So was I. It's like the parent/family/friends' NFL+MLB+NBA+PREMIER LEAGUE+LA LIGA. See MWN's post (#16) above.  The players primarily engage in individual play, and have fun.


----------



## javiecua03 (Dec 16, 2018)

Yes they are organized some are not ,that why you do your homework before plays in one.  It’s better than a ref league or Ayso where they get babied. Kids actually enjoy theyselfs , built good skills develop a bit faster due tend to pick bad habits. But hey I send some southbay clubs play in league of these and get their butt handed to them.


----------



## ChrisD (Dec 17, 2018)

My son enjoys it, but as hes getting older, its about the balance of "how much soccer is too much soccer" so I opted him out this year (he still plays a few pick up games in San Juan and Anaheim here and there)
*Its fun BUT you get what you pay for , $35 a yr vs $3500 a yr--  *

Everyone there loves the game
Family environment
Refs let the games go , not many fouls get called.
Age's are all over the place-Co ED too.
Ive had more than a handful of teams just never show up with no notice.
no practice's .
I recommend it.


----------



## espola (Dec 17, 2018)

ChrisD said:


> My son enjoys it, but as hes getting older, its about the balance of "how much soccer is too much soccer" so I opted him out this year (he still plays a few pick up games in San Juan and Anaheim here and there)
> *Its fun BUT you get what you pay for , $35 a yr vs $3500 a yr--  *
> 
> Everyone there loves the game
> ...


For a couple of years, I played adult pickup every Sunday at 8AM.  We played with no set teams, just half of whoever showed up on each side, with "trades" if one side was clearly ahead of the other.


----------



## Soccermom4 (Dec 17, 2018)

I can't believe I hadn't seen this thread.
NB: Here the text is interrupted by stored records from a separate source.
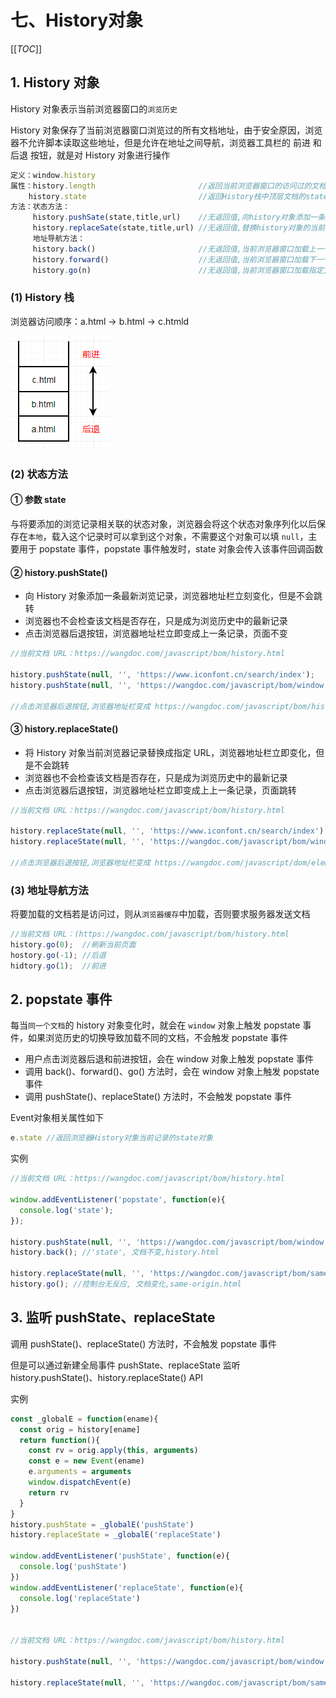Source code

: # 七、History对象

[[_TOC_]]

## 1. History 对象

History 对象表示当前浏览器窗口的`浏览历史`

History 对象保存了当前浏览器窗口浏览过的所有文档地址，由于安全原因，浏览器不允许脚本读取这些地址，但是允许在地址之间导航，浏览器工具栏的 前进 和 后退 按钮，就是对 History 对象进行操作

```javascript
定义：window.history
属性：history.length                       //返回当前浏览器窗口的访问过的文档数量(包括当前文档)
    history.state                         //返回History栈中顶层文档的state对象
方法：状态方法：
     history.pushSate(state,title,url)    //无返回值,向history对象添加一条最新浏览记录,地址栏立刻变化,但是不会跳转
     history.replaceSate(state,title,url) //无返回值,替换history对象的当前浏览记录,地址栏立刻变化,但是不会跳转
     地址导航方法：
     history.back()                       //无返回值,当前浏览器窗口加载上一个访问文档(浏览器后退键)
     history.forward()                    //无返回值,当前浏览器窗口加载下一个访问文档(浏览器前进键)
     history.go(n)                        //无返回值,当前浏览器窗口加载指定文档(以当前文档为基准,n=0则刷新当前文档,n>0则前进)
```

### (1) History 栈

浏览器访问顺序：a.html -> b.html -> c.htmld

![History栈](../../../images/浏览器/浏览器相关/History对象/History栈.png)

### (2) 状态方法

#### ① 参数 state

与将要添加的浏览记录相关联的状态对象，浏览器会将这个状态对象序列化以后保存在`本地`，载入这个记录时可以拿到这个对象，不需要这个对象可以填 `null`，主要用于 popstate 事件，popstate 事件触发时，state 对象会传入该事件回调函数

#### ② history.pushState()

* 向 History 对象添加一条最新浏览记录，浏览器地址栏立刻变化，但是不会跳转
* 浏览器也不会检查该文档是否存在，只是成为浏览历史中的最新记录
* 点击浏览器后退按钮，浏览器地址栏立即变成上一条记录，页面不变

```javascript
//当前文档 URL：https://wangdoc.com/javascript/bom/history.html

history.pushState(null, '', 'https://www.iconfont.cn/search/index');           //跨域报错
history.pushState(null, '', 'https://wangdoc.com/javascript/bom/window.html'); //浏览器地址栏立即变化,但是页面不会跳转

//点击浏览器后退按钮,浏览器地址栏变成 https://wangdoc.com/javascript/bom/history.html,页面不变化
```

#### ③ history.replaceState()

* 将 History 对象当前浏览器记录替换成指定 URL，浏览器地址栏立即变化，但是不会跳转
* 浏览器也不会检查该文档是否存在，只是成为浏览历史中的最新记录
* 点击浏览器后退按钮，浏览器地址栏立即变成上上一条记录，页面跳转

```javascript
//当前文档 URL：https://wangdoc.com/javascript/bom/history.html

history.replaceState(null, '', 'https://www.iconfont.cn/search/index');           //跨域报错
history.replaceState(null, '', 'https://wangdoc.com/javascript/bom/window.html'); //浏览器地址栏立即变化,但是页面不会跳转

//点击浏览器后退按钮,浏览器地址栏变成 https://wangdoc.com/javascript/dom/element.html,页面跳转
```

### (3) 地址导航方法

将要加载的文档若是访问过，则从`浏览器缓存`中加载，否则要求服务器发送文档

```javascript
//当前文档 URL：(https://wangdoc.com/javascript/bom/history.html
history.go(0);  //刷新当前页面
hostory.go(-1); //后退
hidtory.go(1);  //前进
```

## 2. popstate 事件

每当`同一个文档`的 history 对象变化时，就会在 `window` 对象上触发 popstate 事件，如果浏览历史的切换导致加载不同的文档，不会触发 popstate 事件

* 用户点击浏览器后退和前进按钮，会在 window 对象上触发 popstate 事件
* 调用 back()、forward()、go() 方法时，会在 window 对象上触发 popstate 事件
* 调用 pushState()、replaceState() 方法时，不会触发 popstate 事件

Event对象相关属性如下

```javascript
e.state //返回浏览器History对象当前记录的state对象
```

实例

```javascript
//当前文档 URL：https://wangdoc.com/javascript/bom/history.html

window.addEventListener('popstate', function(e){
  console.log('state');
});

history.pushState(null, '', 'https://wangdoc.com/javascript/bom/window.html'); //控制台无反应
history.back(); //'state', 文档不变,history.html

history.replaceState(null, '', 'https://wangdoc.com/javascript/bom/same-origin.html'); //控制台无反应
history.go(); //控制台无反应, 文档变化,same-origin.html
```

## 3. 监听 pushState、replaceState

调用 pushState()、replaceState() 方法时，不会触发 popstate 事件

但是可以通过新建全局事件 pushState、replaceState 监听 history.pushState()、history.replaceState() API

实例

```javascript
const _globalE = function(ename){
  const orig = history[ename]
  return function(){
    const rv = orig.apply(this, arguments)
    const e = new Event(ename)
    e.arguments = arguments
    window.dispatchEvent(e)
    return rv
  }
}
history.pushState = _globalE('pushState')
history.replaceState = _globalE('replaceState')

window.addEventListener('pushState', function(e){
  console.log('pushState')
})
window.addEventListener('replaceState', function(e){
  console.log('replaceState')
})


//当前文档 URL：https://wangdoc.com/javascript/bom/history.html

history.pushState(null, '', 'https://wangdoc.com/javascript/bom/window.html'); //'pushState'

history.replaceState(null, '', 'https://wangdoc.com/javascript/bom/same-origin.html'); //'replaceState'
```
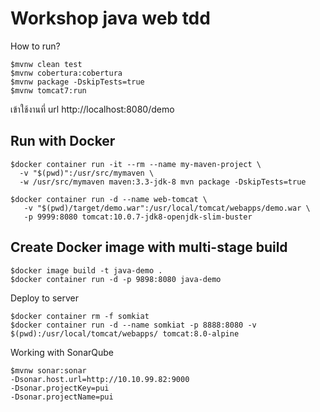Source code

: # Workshop java web tdd

How to run?
```
$mvnw clean test
$mvnw cobertura:cobertura
$mvnw package -DskipTests=true
$mvnw tomcat7:run
```

เข้าใช้งานที่ url http://localhost:8080/demo

## Run with Docker
```
$docker container run -it --rm --name my-maven-project \
  -v "$(pwd)":/usr/src/mymaven \
  -w /usr/src/mymaven maven:3.3-jdk-8 mvn package -DskipTests=true

$docker container run -d --name web-tomcat \
   -v "$(pwd)/target/demo.war":/usr/local/tomcat/webapps/demo.war \
   -p 9999:8080 tomcat:10.0.7-jdk8-openjdk-slim-buster
```

## Create Docker image with multi-stage build
```
$docker image build -t java-demo .
$docker container run -d -p 9898:8080 java-demo
```

Deploy to server
```
$docker container rm -f somkiat
$docker container run -d --name somkiat -p 8888:8080 -v $(pwd):/usr/local/tomcat/webapps/ tomcat:8.0-alpine
```

Working with SonarQube
```
$mvnw sonar:sonar 
-Dsonar.host.url=http://10.10.99.82:9000 
-Dsonar.projectKey=pui 
-Dsonar.projectName=pui
```
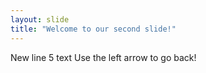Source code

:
 ```yaml
---
layout: slide
title: "Welcome to our second slide!"
---
```

New line 5 text
Use the left arrow to go back!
My kids played in these leagues a lot before going to any club.  I'll come back tonight and post a response.  (posting so I don't forget)


----------



## dafutbol (Dec 19, 2018)

Thanks for the replies.


----------



## BVB09 (Dec 20, 2018)

dafutbol said:


> What do people think about the local Mexican/Latin leagues?
> 
> Good?
> 
> ...


My gringito  has played club while playing for 2 Mexican league teams over the past 4 years.  This has been huge for his development and he is at a really high level right now with many accomplishments under his belt. 

His north Orange County league team is filled with ballers he met while playing for TFA. These are kids with huge passion for the game and come from everywhere to play. Pumas, Anaheim FC , TFA, AC Brea, Legends, Irvine Strikers are all together on one team. It’s like a traveling rock star show. There are academy kids out there too who aren’t technically supposed to play but do so when they can fit it in. 

Anyway, my take aways are: tons of  time playing and getting touches on the ball. These teams always play and since my son plays for u14 and u12 teams in Saturday , Sunday and Friday leagues, the number of games one can get is crazy! He sometimes has 7 or 8 games a week when you add in the occasional club game. Yes it’s overkill for many, but you can tweak it to what you need. My son is a freak for playing and training he loves it and the Mexican leagues keep him sane because he can always play. 

Club can’t offer so much time on the ball. These guys practice constantly and don’t take the usual breaks that club does. Plus there’s the value and bang for the buck factor. For about 40 bucks a month to cover refs and training your child can up his or her game big time. Compared to the thousands of dollars demanded by clubs this is an amazing bargain. 

The skills learned in the Mexican league aren’t something practiced by most club teams. LA Galalaxy and LAFC have already pulled 7 players from this one age group I’ve been watching.  In general they overlap, they step over the ball better,  they play with their heads up and look for the channels better. Of course this varies from team to team but the top teams in these leagues always have flair and passion that isn’t seen as much at club where a bunch of non ballers can infiltrate because their parents can pay the fees. There are some really bad teams as well but as players get better they tend to migrate to the better ones. 

It isn’t all perfect: there are some really belligerent parents and coaches ( not many though) but club has the same problems. 

What I truly admire about the Mexican leagues is the dedication of some of the coaches. My son has played for academy, many excellent flight 1 teams, and his school. The fact is that he has a couple of coaches in Anaheim and Buena Park Mexican leagues that are flat out better coaches and soccer minds and who are hugely passionate about moving their best players along for a chance to play in college one day. These coaches talk to the boys about becoming better players, people and students.  It’s an urgency that isn’t needed for many club kids but it’s an edge that has hugely benefitted my son.  

Well that’s a long sprawling post but the gist of it is that I’m incredibly grateful that some of my son’s buddies and parents from early club days invited the gringo out because it has brought him to a higher level and toughened  him up playing against kids who sometimes are 2-3 years older. It also helped his skill level explode.  I’d recommend that all club players who are serious find at least a Sunday league team to enhance their skills and soccer IQ... and get more touches. 

The North Orange County league is in Anaheim and you can get the info over at Pla sports in Anaheim on Harbor. The other one  we’re in is called the Buena Park league I think? I don’t know if they have any social media or websites. They are kind of more word of mouth it seems. I know that the Orozco family is involved in another one as well - maybe Stanton?
 Research it and check it out. The uniforms aren’t as fancy ( usually just a pro team knock off)  and the kids won’t get backpacks but there is a lot of quality to be found.  Plus you’ll meet some wonderful people and characters!


----------